How is the Christmas shopping going? Or is it not going? I try to avoid going into shopping malls from 1 December onwards; I find it saves me lots of sanity. If you don’t want to venture out into the craziness of shopping malls, I have a treat for you – an edible Christmas gift from Beck aka In Search of Golden Pudding.
Beck is an amazing cook. I have been following her blog for years, and have noticed lately some amazing Christmas baking going on. With this in mind, I asked her if she would do a guest blog post for The Joyful Frugalista to help those of us who are interested in a no-spend Christmas.
I especially like this recipe for tapenade because, not only is it fabulously French, but I can use up all of my homemade olives with it. I still have rather a lot of homemade black olives, and I am always looking for good ideas of what to do with them.
“Gifts and entertaining are two of the constants of Christmas and the best recipes allows you to cover both. I really like giving homemade gifts, and regularly bake up a storm at Christmas to make goodies for sharing with friends and colleagues.
Sometimes though, it’s nice to give or share something savoury, and tapenade is an incredibly easy last minute gift, as well as something you can pull out to make quick canapés or add to meals. Tapenade is great tossed through pasta and on sandwiches, dolloped on pizza or served with crackers or bread. I often serve platters of croutons or baguette slices, half topped with tapenade and half with artichoke paste.
I make olive tapenade most often, but you can also make with sun-dried tomatoes or capsicum (see substitutions below) which are both particularly good for adding an extra punch of flavour to pasta sauces or tomato based casseroles.
Because tapenade is so strongly flavoured, you don’t need a lot – I put the batch above into 2 x 240ml (1 cup) jars, but a jar probably half that size would be a fine gift. It’s also quite economical.

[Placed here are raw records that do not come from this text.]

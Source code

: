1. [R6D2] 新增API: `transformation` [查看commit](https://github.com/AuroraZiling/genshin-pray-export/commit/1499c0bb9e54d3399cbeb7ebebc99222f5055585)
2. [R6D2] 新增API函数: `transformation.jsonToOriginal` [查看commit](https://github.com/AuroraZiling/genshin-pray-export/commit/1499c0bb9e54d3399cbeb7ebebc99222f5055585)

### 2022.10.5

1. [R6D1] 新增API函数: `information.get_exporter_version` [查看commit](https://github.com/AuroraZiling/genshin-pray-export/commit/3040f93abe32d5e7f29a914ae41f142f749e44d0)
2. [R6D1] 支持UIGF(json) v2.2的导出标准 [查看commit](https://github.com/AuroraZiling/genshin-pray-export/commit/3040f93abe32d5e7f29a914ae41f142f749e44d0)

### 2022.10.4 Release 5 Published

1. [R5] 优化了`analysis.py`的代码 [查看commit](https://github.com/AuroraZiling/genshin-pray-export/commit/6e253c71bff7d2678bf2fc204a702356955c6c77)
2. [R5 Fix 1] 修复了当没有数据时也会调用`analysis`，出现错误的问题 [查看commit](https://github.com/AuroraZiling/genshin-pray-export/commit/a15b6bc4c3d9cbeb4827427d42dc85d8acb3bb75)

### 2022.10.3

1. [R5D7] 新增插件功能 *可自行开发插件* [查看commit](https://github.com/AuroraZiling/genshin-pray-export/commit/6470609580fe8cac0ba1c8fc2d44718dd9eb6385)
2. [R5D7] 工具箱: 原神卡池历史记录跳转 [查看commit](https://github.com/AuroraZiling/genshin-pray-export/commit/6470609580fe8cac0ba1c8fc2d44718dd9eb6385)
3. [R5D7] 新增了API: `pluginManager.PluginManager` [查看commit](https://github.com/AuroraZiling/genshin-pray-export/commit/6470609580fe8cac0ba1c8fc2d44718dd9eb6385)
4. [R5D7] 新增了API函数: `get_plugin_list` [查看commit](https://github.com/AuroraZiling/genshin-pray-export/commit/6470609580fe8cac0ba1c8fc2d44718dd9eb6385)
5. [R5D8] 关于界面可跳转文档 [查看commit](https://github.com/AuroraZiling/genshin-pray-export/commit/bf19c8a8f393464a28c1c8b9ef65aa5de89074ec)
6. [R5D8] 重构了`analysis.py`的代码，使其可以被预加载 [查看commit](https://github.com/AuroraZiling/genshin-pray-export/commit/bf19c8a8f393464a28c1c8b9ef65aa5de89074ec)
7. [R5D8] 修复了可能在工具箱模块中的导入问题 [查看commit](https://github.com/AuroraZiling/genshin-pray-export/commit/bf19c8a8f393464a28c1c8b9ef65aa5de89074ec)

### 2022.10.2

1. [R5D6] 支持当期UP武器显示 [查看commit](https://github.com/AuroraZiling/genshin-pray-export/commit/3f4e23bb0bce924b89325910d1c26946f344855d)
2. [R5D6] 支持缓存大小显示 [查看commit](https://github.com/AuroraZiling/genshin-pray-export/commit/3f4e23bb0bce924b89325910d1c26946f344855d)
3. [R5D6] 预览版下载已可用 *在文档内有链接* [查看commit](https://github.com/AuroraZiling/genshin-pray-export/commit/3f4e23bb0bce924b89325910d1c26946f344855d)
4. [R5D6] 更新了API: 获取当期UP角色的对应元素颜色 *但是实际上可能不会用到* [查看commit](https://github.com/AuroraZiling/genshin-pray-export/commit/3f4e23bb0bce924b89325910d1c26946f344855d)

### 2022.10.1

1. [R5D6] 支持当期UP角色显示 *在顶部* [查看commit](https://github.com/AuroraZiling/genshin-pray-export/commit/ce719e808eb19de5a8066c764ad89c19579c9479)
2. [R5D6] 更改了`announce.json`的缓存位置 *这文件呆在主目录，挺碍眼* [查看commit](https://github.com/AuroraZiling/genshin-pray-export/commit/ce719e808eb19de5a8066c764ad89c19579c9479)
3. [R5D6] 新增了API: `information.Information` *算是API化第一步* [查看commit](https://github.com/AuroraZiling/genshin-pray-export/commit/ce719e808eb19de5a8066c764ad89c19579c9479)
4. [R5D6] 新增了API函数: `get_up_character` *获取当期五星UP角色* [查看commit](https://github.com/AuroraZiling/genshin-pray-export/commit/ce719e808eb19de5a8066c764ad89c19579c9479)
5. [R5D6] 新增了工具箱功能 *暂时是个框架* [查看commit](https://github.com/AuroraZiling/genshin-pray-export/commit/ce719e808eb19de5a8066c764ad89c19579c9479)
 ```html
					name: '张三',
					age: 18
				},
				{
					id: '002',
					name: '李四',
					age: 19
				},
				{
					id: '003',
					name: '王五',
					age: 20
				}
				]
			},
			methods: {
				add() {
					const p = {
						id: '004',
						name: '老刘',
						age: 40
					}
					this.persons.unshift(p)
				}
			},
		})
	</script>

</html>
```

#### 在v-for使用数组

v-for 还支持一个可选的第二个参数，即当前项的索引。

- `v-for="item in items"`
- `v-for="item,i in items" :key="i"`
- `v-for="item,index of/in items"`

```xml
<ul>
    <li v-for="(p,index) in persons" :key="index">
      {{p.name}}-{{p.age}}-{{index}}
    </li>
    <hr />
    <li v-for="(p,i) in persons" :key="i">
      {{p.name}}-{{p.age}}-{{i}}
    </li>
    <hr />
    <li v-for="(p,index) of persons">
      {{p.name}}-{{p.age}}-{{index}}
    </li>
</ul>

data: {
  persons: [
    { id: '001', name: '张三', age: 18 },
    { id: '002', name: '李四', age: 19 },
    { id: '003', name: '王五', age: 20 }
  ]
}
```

I’m not sure why tapenade is so expensive to buy, but you could easily make 4 x 125ml jars for about $6 (including the jars if you get them from a $1 shop!).
Olive tapenade
- 250g pitted Kalamata olives
- 1 heaped tablespoon capers
- 2 cloves garlic
- 3-4 tsp lemon juice
- 3 Tbs olive oil, plus extra to top
Method:
- Quickly check olives for any remaining pieces of pit before adding to bowl of food processor (I press each one to feel for hard bits as I add to the processor).
- Add capers and peeled and roughly chopped garlic. Briefly blitz until well chopped. Scrape down the sides and add lemon juice and olive oil. Blitz again for about 30 seconds until smooth.
- Fill small sterilised jars (I just run through the dishwasher), tapping on the counter to ensure jars are filled without air bubbles. Cover surface with extra oil, seal and store in the fridge.
Ingredients for sun-dried tomato or capsicum tapenade
- 1 cup sun-dried tomato or capsicum
- 2 cloves garlic
- a large handful of basil (use parsley plus a sliced spring onion for sun-dried capsicum)
- 3 anchovy fillets
- 2 tsp Worcestershire sauce
- 3 Tbs olive oil, plus extra to top
Method is the same – blitz solid ingredients before adding sauce and oil.
Lovely working with you on this Serina, I hope you and your readers enjoy. It’s incredibly how truly frugal tapenade works out to be (even without homemade olives)!
Indeed, it can be frugal:) I always thought this was something that was super expensive and gourmet. Thank you for changing my perspective, and thank you especially for the blog post.